Using MCare’s file specifications for relevant accounts, CHRISTUS prepared and submitted a file of accounts going back several years for MCare to review. MCare’s first step in its analysis process was running the files through MCare’s proprietary software analyzer, which contains reimbursement formulas and payment-related algorithms corresponding to CMS regulations. This step pared down the initial assignment of accounts to those warranting further review to determine potential coding variances. MCare’s staff then followed up on each account’s history, as well as contacted post-acute care providers and the FI’s when necessary to determine what actually happened with the patient and/or provider after discharge from the CHRISTUS acute care facility. When it was determined that an error in payment had been made, whether an overpayment or an underpayment, the MCare staff made the appropriate change in the discharge status code via the Direct Data Entry (DDE) system, and resubmitted it to the FI for a corrected payment. Detailed results were documented at the patient level and conveyed by MCare to CHRISTUS for its records.
Of accounts assigned and reviewed to date, 25% had an associated TDRG, of which 19% warranted follow-up to determine the accuracy of prior payments.

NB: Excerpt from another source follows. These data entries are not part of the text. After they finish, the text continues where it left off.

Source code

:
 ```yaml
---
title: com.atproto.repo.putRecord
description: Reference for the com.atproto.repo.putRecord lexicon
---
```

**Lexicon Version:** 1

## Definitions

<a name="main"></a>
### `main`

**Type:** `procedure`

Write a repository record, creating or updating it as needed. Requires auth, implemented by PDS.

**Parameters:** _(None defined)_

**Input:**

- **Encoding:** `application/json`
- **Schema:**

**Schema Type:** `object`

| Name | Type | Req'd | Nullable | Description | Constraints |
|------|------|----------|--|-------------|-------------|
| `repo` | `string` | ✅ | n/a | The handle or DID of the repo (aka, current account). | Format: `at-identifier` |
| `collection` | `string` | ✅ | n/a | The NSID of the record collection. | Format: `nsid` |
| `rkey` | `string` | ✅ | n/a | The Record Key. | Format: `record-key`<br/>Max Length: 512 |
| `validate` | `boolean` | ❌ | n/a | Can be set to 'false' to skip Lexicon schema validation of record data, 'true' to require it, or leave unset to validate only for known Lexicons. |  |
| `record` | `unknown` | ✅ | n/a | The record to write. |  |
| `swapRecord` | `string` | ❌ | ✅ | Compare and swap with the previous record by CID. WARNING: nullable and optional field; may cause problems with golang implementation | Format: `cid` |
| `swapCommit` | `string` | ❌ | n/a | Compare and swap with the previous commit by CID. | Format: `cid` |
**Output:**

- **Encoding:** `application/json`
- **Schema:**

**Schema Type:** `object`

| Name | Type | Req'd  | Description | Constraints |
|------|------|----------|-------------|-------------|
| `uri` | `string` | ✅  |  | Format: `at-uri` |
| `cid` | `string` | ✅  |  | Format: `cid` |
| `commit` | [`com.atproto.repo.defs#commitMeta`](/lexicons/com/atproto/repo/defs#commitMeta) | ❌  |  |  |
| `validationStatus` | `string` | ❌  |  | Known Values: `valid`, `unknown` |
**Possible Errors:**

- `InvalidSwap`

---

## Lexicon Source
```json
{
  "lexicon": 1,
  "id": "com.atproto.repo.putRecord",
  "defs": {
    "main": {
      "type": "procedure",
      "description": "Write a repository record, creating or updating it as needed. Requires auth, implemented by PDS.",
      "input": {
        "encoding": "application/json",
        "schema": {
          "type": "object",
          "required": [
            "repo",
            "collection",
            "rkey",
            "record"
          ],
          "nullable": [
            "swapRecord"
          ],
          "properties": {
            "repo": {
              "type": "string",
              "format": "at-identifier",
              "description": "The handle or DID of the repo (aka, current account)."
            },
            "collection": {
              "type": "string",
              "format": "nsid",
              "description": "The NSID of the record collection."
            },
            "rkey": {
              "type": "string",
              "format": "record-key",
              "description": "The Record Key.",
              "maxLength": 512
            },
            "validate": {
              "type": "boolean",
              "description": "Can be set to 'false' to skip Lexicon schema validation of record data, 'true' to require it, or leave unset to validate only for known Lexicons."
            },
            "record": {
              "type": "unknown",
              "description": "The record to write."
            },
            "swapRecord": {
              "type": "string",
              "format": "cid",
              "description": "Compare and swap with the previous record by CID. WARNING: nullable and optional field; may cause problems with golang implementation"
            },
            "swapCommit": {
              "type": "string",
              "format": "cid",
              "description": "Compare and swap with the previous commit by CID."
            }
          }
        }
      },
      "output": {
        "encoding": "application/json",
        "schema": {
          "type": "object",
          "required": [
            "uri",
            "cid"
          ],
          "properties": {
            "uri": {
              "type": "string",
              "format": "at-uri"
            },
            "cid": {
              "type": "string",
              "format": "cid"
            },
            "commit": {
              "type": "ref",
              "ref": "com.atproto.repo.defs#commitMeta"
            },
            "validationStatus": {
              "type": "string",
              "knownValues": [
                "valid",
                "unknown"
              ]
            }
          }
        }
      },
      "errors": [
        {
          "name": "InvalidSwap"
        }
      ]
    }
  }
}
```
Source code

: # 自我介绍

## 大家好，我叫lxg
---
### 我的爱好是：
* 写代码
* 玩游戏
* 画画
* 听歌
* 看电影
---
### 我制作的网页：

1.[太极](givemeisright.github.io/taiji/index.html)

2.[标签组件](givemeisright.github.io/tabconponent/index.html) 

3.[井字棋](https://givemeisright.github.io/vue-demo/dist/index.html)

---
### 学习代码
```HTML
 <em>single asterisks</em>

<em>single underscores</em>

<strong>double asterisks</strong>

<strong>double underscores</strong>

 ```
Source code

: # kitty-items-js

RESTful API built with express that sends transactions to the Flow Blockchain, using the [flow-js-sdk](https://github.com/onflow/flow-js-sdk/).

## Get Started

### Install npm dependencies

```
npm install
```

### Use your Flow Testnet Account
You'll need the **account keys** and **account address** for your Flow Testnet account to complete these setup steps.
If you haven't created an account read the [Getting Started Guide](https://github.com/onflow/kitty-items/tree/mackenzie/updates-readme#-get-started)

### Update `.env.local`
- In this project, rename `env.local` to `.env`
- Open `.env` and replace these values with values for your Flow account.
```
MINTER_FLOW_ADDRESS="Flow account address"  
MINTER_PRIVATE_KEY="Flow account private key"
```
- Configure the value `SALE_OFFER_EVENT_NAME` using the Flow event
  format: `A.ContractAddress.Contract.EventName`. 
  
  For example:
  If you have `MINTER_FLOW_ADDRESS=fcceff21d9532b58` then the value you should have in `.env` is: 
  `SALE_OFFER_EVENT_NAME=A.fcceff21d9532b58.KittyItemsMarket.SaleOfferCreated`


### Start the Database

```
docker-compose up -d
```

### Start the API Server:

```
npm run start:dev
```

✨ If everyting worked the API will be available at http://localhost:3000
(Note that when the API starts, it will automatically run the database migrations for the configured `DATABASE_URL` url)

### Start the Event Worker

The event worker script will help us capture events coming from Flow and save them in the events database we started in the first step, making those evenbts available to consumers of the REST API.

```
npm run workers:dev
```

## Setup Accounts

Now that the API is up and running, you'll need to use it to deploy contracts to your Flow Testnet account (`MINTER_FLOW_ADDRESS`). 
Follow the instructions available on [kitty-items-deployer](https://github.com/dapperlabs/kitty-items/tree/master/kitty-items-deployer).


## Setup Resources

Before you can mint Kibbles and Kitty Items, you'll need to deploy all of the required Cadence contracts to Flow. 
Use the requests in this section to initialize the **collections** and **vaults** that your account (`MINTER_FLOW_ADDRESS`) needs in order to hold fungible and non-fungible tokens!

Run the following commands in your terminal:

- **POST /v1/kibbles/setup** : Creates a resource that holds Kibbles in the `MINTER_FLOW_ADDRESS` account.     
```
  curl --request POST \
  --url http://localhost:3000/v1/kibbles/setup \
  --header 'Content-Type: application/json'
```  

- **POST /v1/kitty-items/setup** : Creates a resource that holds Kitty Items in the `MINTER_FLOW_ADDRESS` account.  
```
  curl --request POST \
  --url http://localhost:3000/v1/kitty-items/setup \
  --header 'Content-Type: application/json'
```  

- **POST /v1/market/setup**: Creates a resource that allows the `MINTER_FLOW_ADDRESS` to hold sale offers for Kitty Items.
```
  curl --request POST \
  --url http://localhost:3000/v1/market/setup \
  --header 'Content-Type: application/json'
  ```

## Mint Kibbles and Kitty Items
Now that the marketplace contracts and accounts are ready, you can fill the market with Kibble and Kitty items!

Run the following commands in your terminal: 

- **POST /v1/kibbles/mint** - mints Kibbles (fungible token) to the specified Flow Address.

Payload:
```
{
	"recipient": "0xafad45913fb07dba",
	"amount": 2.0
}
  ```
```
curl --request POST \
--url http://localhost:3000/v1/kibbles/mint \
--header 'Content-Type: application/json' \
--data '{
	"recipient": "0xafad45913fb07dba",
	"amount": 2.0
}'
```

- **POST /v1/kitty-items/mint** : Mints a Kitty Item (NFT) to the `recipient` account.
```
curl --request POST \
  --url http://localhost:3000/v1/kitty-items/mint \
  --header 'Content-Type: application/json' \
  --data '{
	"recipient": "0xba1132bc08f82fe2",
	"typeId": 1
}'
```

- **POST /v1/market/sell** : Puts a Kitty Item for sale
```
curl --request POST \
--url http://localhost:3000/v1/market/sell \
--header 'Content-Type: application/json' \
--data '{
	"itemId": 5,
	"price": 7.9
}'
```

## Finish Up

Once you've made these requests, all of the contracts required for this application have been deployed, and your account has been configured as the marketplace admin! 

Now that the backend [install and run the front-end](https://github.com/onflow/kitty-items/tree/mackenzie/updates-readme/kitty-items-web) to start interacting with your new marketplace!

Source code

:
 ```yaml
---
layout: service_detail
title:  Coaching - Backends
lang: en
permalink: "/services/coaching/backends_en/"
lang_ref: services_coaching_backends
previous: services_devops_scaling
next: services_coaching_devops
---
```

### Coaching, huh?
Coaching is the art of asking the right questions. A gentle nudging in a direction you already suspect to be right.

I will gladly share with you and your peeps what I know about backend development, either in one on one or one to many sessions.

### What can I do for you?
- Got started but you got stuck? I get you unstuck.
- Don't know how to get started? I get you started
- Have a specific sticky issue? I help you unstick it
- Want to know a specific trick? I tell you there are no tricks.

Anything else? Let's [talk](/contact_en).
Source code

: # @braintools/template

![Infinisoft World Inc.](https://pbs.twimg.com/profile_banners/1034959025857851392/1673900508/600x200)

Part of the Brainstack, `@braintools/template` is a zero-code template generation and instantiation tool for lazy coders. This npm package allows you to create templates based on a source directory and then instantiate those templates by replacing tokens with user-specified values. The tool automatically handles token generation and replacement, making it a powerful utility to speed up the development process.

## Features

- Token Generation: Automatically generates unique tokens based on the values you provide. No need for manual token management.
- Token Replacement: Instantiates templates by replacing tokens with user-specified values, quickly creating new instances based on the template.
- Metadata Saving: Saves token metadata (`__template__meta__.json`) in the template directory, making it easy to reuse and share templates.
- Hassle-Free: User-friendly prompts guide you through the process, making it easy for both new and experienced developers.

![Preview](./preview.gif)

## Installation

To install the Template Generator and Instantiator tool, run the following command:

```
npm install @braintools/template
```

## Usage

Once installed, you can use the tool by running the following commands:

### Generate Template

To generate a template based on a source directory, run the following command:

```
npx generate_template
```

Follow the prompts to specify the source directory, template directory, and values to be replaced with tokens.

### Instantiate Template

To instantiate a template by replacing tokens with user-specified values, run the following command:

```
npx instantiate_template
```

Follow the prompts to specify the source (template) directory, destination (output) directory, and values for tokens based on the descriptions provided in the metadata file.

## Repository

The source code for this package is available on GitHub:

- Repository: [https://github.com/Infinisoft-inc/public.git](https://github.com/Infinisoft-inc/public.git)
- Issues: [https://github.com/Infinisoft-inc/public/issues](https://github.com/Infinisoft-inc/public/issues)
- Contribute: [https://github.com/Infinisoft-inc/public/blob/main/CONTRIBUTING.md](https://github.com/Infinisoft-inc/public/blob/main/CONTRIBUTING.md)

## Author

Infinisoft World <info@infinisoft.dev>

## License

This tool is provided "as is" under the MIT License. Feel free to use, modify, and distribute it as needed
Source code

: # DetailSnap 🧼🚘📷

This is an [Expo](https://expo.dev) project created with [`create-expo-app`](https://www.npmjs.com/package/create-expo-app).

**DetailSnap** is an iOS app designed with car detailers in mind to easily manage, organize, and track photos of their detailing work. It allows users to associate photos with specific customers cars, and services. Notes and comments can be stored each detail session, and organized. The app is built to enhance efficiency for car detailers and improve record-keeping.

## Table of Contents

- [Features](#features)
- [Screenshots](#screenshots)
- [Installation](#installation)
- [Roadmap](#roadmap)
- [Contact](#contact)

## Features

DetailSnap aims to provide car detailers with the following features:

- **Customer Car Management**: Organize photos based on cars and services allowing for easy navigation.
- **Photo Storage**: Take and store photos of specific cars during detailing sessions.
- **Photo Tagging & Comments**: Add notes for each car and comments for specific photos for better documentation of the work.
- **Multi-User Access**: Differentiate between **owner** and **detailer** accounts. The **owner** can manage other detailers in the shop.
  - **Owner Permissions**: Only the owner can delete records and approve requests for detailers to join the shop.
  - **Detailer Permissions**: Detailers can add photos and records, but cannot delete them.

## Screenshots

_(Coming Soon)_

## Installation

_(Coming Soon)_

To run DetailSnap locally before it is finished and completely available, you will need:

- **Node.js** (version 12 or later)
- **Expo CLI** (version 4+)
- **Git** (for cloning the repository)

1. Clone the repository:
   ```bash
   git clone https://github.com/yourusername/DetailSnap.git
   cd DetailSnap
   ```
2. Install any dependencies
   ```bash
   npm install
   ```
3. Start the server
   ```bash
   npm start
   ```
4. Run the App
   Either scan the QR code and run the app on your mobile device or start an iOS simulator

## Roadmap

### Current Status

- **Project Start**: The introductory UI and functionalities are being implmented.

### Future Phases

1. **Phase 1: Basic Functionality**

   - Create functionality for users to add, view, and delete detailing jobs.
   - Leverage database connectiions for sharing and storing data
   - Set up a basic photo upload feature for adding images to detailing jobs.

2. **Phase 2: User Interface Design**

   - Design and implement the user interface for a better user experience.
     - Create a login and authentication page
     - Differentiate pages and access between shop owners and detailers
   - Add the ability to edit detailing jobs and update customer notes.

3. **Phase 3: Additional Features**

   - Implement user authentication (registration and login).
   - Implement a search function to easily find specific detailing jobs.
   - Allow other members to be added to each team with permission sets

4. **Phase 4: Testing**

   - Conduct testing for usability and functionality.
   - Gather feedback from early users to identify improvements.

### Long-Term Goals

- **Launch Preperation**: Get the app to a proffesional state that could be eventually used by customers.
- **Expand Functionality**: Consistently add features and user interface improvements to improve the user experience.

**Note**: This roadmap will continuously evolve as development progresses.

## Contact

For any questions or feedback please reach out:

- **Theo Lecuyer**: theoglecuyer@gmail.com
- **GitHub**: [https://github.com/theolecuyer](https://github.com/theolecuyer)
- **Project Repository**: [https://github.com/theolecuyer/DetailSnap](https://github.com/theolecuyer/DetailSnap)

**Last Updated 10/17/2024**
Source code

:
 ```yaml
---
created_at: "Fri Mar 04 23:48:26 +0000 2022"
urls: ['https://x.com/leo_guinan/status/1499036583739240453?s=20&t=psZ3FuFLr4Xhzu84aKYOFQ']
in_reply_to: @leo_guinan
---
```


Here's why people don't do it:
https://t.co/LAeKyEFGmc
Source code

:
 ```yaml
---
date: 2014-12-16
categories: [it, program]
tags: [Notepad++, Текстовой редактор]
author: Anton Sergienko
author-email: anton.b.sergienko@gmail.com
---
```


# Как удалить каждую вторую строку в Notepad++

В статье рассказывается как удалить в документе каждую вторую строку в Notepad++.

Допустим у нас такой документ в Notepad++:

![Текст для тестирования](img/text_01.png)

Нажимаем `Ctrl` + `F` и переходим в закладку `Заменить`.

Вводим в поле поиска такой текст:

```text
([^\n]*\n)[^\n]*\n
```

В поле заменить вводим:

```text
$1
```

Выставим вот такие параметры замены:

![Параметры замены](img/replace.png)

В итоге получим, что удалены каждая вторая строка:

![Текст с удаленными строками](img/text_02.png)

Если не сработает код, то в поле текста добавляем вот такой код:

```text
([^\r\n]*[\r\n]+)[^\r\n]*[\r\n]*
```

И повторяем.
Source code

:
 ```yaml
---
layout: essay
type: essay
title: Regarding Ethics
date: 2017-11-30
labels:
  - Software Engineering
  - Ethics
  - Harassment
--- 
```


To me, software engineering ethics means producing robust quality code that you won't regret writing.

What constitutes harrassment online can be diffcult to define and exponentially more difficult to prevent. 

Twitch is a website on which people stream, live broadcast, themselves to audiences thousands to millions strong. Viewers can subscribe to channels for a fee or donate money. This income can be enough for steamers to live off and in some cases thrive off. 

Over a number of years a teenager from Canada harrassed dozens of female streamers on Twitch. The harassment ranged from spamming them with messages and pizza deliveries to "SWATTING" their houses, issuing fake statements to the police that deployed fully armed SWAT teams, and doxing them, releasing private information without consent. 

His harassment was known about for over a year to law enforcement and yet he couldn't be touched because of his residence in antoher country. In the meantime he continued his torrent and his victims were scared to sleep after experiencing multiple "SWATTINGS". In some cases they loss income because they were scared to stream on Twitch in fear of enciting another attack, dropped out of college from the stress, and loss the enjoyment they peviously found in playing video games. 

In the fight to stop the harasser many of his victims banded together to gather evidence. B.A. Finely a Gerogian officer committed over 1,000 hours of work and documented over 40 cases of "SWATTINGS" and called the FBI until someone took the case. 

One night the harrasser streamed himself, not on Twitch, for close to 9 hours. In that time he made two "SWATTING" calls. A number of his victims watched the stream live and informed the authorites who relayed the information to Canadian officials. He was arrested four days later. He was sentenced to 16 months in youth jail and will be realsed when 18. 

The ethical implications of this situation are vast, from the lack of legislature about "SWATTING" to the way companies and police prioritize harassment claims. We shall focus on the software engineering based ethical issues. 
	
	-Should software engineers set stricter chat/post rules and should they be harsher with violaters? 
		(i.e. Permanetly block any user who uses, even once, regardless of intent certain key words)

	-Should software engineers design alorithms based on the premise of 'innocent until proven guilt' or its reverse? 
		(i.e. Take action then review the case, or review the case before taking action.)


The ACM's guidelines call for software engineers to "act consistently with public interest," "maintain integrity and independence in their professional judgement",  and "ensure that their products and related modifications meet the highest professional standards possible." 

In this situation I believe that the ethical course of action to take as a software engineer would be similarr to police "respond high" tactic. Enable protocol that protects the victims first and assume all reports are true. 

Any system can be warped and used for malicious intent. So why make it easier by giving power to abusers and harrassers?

Of the total accounts assigned, 0.9% have resulted in additional incremental payments, at an average of $2,302 each. “These results are well within the range of our expectations, based on what MCare had projected, and we couldn’t be more pleased with MCare’s efforts, organization, and results,” concluded Ms. Holly.
Thus far, the retro review of approximately 90,000 accounts initially assigned for the period 10/1/05-12/31/06 from all the CHRISTUS facilities participating in the program has resulted in the identification and collection of over $1.33M in underpayments. It also resulted in the identification and correction of 5 accounts totaling a little over $9,000 in overpayments. These recovered payments (and corrected overpayments) were realized within six months from the time the program first started. Additional recoveries continue through the review of other CHRISTUS accounts assigned on a recurring basis to MCare for follow-up and recovery, as well as from the review of even older accounts.